Copie revêtue de la formule Exécutoire
délivrée le :
à :
copies délivrées le :
à :
RAPPEL DES FAITS
Madame [O] [M] [N] affirme que « durant l’été 2019 » Monsieur [A] [Z] et Madame [U] [V] [I] épouse [Z] lui ont donné à bail une maison à usage d’habitation situé [Adresse 6].
Par lettre recommandée avec accusé réception avisée le 3 février 2021 et refusée par Madame [Z] [U], Madame [O] [M] [N] a délivré congé à effet du 15 juin 2021.

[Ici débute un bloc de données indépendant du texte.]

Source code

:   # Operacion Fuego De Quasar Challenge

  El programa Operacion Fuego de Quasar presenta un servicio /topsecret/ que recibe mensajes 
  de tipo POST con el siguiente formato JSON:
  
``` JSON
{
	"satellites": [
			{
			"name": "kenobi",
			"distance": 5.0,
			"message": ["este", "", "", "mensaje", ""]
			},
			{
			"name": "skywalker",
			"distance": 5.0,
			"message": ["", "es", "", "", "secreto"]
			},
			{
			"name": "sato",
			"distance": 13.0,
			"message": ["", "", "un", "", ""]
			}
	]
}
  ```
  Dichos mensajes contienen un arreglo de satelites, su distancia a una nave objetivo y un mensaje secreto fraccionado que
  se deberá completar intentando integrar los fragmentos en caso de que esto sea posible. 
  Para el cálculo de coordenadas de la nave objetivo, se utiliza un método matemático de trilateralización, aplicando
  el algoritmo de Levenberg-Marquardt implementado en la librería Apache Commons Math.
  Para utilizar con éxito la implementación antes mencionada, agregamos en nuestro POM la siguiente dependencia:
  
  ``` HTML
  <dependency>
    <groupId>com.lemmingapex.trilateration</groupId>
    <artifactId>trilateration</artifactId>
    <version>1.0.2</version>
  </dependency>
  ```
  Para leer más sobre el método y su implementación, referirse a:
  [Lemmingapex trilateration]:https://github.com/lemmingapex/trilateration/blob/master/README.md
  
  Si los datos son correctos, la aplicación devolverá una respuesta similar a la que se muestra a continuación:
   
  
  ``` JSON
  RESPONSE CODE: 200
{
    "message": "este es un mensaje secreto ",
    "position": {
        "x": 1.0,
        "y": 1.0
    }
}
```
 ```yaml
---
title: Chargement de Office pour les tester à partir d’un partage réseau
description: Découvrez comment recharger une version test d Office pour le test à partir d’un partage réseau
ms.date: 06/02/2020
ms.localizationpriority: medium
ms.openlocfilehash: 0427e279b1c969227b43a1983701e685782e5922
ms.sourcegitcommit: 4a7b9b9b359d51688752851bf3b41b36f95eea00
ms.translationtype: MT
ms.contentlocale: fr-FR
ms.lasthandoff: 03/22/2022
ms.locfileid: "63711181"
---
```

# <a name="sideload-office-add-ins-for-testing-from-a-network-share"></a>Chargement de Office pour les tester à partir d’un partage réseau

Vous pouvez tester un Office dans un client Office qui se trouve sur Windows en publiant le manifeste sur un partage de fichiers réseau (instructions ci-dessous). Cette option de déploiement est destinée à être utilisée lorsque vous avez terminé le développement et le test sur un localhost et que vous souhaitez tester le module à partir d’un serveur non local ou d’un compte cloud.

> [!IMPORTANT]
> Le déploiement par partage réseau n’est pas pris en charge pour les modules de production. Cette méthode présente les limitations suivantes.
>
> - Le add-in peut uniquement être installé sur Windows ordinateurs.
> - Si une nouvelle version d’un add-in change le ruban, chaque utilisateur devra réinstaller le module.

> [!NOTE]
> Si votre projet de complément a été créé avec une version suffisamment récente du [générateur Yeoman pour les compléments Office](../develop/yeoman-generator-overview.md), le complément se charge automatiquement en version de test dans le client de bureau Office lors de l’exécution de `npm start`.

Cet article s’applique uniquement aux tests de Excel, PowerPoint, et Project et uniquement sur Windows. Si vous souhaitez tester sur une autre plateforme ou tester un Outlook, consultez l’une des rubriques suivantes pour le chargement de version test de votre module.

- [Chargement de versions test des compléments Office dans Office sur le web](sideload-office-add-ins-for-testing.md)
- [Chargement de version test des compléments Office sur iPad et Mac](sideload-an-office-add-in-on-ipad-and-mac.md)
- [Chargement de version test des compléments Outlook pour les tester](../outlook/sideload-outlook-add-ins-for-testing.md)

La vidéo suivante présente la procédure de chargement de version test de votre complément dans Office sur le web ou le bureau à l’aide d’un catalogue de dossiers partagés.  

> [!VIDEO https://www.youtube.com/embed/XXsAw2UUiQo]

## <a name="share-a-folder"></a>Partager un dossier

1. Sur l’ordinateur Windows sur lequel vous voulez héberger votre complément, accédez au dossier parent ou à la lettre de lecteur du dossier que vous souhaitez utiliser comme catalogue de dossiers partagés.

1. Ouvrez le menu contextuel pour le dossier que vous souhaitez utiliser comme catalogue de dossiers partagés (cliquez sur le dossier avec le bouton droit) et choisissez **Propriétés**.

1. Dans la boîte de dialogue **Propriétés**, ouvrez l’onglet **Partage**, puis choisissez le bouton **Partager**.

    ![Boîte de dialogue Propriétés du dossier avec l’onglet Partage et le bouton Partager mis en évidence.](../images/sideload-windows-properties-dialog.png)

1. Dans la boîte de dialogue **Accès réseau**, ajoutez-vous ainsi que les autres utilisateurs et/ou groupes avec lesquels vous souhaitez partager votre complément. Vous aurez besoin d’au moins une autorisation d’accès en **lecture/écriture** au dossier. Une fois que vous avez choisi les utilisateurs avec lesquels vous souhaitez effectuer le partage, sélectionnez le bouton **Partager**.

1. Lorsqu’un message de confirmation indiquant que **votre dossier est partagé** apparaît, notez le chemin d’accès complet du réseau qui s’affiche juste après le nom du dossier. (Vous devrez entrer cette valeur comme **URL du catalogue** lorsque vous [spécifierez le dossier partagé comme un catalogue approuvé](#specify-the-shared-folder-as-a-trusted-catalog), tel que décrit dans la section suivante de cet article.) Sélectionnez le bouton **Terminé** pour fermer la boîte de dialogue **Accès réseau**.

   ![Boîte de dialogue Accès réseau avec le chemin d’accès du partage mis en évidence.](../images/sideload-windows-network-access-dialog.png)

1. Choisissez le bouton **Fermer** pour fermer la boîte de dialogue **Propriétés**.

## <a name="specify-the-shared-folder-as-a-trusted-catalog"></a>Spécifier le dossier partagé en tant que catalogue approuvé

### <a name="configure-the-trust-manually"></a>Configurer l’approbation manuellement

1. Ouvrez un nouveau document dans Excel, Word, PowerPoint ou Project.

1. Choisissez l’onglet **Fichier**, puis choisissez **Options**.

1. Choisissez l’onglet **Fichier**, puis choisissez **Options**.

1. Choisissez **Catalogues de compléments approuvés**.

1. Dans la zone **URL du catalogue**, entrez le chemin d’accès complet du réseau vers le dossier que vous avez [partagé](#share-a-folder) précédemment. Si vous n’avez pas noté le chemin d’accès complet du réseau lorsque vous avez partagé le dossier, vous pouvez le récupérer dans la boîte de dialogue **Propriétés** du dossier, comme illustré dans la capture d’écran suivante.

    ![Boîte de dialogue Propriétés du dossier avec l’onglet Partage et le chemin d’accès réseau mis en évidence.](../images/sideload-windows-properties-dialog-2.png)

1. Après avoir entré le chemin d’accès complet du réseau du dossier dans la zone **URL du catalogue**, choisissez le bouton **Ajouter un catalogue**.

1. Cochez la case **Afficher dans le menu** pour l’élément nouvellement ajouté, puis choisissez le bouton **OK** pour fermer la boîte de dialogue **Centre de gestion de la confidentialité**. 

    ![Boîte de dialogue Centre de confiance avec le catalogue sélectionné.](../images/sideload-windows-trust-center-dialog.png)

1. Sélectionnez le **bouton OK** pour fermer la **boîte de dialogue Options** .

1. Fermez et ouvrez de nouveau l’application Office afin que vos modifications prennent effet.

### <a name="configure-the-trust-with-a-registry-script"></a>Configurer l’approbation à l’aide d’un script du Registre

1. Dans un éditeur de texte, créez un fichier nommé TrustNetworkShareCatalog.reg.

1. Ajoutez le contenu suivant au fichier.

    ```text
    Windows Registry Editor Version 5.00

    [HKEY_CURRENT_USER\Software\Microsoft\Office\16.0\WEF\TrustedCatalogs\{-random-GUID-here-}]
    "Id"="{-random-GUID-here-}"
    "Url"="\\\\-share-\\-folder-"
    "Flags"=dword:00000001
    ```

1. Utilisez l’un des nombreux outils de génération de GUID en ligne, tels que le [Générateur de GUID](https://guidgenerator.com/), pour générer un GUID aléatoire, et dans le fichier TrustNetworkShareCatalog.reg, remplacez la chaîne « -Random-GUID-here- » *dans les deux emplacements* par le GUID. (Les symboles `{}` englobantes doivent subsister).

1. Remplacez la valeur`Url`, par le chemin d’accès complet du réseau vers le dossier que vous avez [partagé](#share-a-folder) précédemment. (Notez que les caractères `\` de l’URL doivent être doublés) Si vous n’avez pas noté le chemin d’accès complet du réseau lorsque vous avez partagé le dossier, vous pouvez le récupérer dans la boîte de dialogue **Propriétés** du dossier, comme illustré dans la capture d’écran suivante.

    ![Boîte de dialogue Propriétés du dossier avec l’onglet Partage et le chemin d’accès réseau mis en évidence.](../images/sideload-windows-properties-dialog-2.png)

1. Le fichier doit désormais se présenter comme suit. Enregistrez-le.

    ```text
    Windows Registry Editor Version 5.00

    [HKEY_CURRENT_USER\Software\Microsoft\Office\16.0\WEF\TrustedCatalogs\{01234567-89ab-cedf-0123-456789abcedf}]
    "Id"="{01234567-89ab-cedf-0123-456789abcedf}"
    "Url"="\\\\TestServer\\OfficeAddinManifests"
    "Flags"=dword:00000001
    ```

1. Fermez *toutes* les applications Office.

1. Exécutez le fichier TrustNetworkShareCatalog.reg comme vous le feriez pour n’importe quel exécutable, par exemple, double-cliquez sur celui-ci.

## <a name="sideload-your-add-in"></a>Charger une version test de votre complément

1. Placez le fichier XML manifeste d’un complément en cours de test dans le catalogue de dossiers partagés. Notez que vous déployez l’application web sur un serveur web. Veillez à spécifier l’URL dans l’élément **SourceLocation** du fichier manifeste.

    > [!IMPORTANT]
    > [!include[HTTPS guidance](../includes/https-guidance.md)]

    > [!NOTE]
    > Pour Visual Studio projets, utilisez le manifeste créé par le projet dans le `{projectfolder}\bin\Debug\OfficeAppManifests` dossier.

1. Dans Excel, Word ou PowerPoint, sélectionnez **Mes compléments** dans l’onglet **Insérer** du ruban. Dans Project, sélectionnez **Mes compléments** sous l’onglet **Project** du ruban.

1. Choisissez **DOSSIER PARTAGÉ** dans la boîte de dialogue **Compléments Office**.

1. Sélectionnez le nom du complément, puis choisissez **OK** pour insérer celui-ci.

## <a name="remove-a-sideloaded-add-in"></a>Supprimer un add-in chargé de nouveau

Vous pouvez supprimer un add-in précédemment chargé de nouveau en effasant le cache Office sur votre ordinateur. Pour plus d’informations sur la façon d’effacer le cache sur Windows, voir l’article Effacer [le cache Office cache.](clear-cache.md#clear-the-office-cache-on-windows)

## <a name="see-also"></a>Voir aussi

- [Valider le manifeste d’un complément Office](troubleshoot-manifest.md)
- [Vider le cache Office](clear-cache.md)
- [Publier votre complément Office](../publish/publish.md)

Suivant ordonnance de référé réputée contradictoire et en premier ressort rendue le 23 décembre 2021, le juge des contentieux de la protection siégeant au tribunal judiciaire d’ORLEANS, a :
— constaté que les conditions d’acquisition de la clause résolutoire figurant au bail conclu le 13 juillet 2019 entre les époux [Z], d’une part, et [O] [M] [N], d’autre part, concernant le logement situé au [Adresse 6] sont réunies à la date du 7 mars 2021 ;
— ordonné en conséquence l’expulsion, à défaut de départ volontaire, de [O] [M] [N] ainsi que celle de tout occupant de son chef,
— condamné Madame [O] [M] [N] à verser aux époux [Z] la somme de 5734 euros (décompte arrêté au 26 octobre 2021, terme du mois d’octobre 2021 inclus), au titre des loyers, charges et indemnités d’occupation impayés,
— condamné Madame [O] [M] [N] à verser aux époux [Z] une indemnité mensuelle d’occupation d’un montant équivalent à celui du loyer et des charges, tel qu’il aurait été si le contrat s’était poursuivi, à compter du terme du mois de novembre 2021 et jusqu’à la date de la libération effective et définitive des lieux, caractérisée par la restitution des clés,
— condamné Madame [O] [M] [N] au paiement des dépens de l’instance comprenant notamment le coût du commandement de payer, de l’assignation et de sa notification à la préfecture, outre le paiement de la somme de 500 euros au titre de l’article 700 du code de procédure civile.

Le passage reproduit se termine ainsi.